When younger, he dabbled in rebellion, if not revolution.
He has a grievance against the world – he believes that he has the answer, but too few people understand him. He is a prophet rejected in his own nation.
He is therefore a thwarted champion lusting for revenge on the whole inferior ungrateful world.
If seen by a psychiatrist now, he would be diagnosed as suffering from ‘chronic megalomania, paranoia and moral derangement.’
His ego is such that he has few if any friends. He treats badly any of those who do not see or accept his superiority.
He has a longing for the hero (held) – especially a Teutonic one.
He believes that one great man can make all the difference.
He dreams of a massive building to be his shrine forever.
He has an immense power to appeal to, if not hypnotise, Germans – as a people. He lives to captivate and control his followers. It is a lust for power.
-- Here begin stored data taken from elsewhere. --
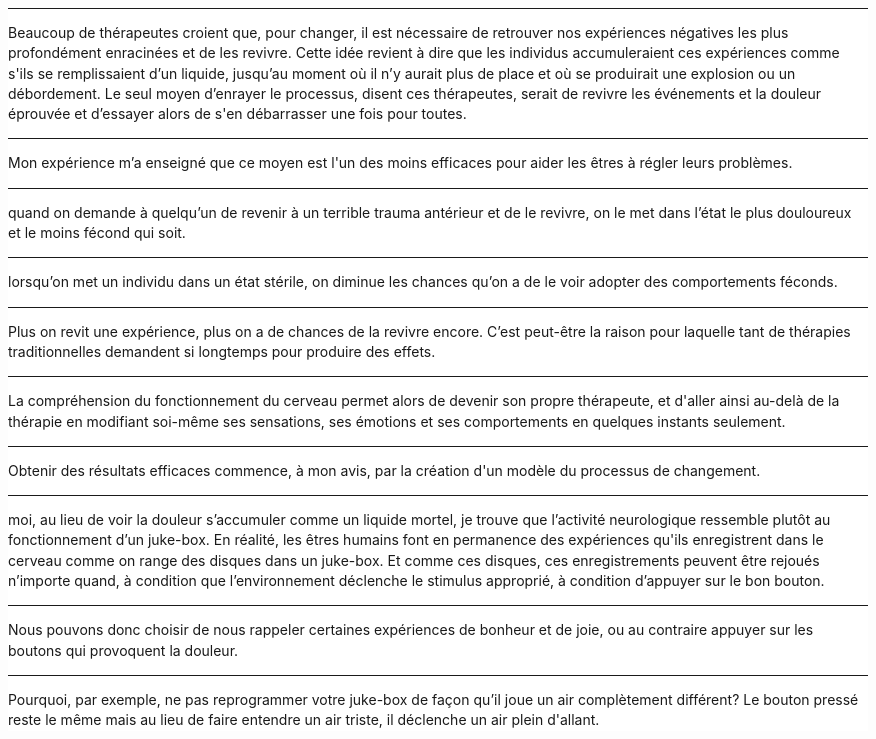 *****

Beaucoup de thérapeutes croient que, pour changer, il est nécessaire de retrouver nos expériences négatives les plus profondément enracinées et de les revivre. Cette idée revient à dire que les individus accumuleraient ces expériences comme s'ils se remplissaient d’un liquide, jusqu’au moment où il n’y aurait plus de place et où se produirait une explosion ou un débordement. Le seul moyen d’enrayer le processus, disent ces thérapeutes, serait de revivre les événements et la douleur éprouvée et d’essayer alors de s'en débarrasser une fois pour toutes.

*****

Mon expérience m’a enseigné que ce moyen est l'un des moins efficaces pour aider les êtres à régler leurs problèmes.

*****

quand on demande à quelqu’un de revenir à un terrible trauma antérieur et de le revivre, on le met dans l’état le plus douloureux et le moins fécond qui soit.

*****

lorsqu’on met un individu dans un état stérile, on diminue les chances qu’on a de le voir adopter des comportements féconds.

*****

Plus on revit une expérience, plus on a de chances de la revivre encore. C’est peut-être la raison pour laquelle tant de thérapies traditionnelles demandent si longtemps pour produire des effets.

*****

La compréhension du fonctionnement du cerveau permet alors de devenir son propre thérapeute, et d'aller ainsi au-delà de la thérapie en modifiant soi-même ses sensations, ses émotions et ses comportements en quelques instants seulement.

*****

Obtenir des résultats efficaces commence, à mon avis, par la création d'un modèle du processus de changement.

*****

moi, au lieu de voir la douleur s’accumuler comme un liquide mortel, je trouve que l’activité neurologique ressemble plutôt au fonctionnement d’un juke-box. En réalité, les êtres humains font en permanence des expériences qu'ils enregistrent dans le cerveau comme on range des disques dans un juke-box. Et comme ces disques, ces enregistrements peuvent être rejoués n’importe quand, à condition que l’environnement déclenche le stimulus approprié, à condition d’appuyer sur le bon bouton.

*****

Nous pouvons donc choisir de nous rappeler certaines expériences de bonheur et de joie, ou au contraire appuyer sur les boutons qui provoquent la douleur.

*****

Pourquoi, par exemple, ne pas reprogrammer votre juke-box de façon qu’il joue un air complètement différent? Le bouton pressé reste le même mais au lieu de faire entendre un air triste, il déclenche un air plein d'allant.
And he knows he has this gift, and he goes over the top to exploit it in order to bring his audience under his power. They feed off and incite each other. And neither feels any qualms about the process – which can subvert their own agencies of self-control. That means that the mob can and does surrender to him.
He believes that Jewish people belong to a different race that is inferior to that of the German people and are a threat to the German nation.
By and large, and with some give and take, each such statement could be applied to Adolf Hitler and Richard Wagner. I am not suggesting that one is as evil as the other – merely that the concatenation puts a lot of people off the man Richard Wagner.
And I am yet to meet the person who likes or even takes seriously his poetry. Some can take the librettos seriously – but not me.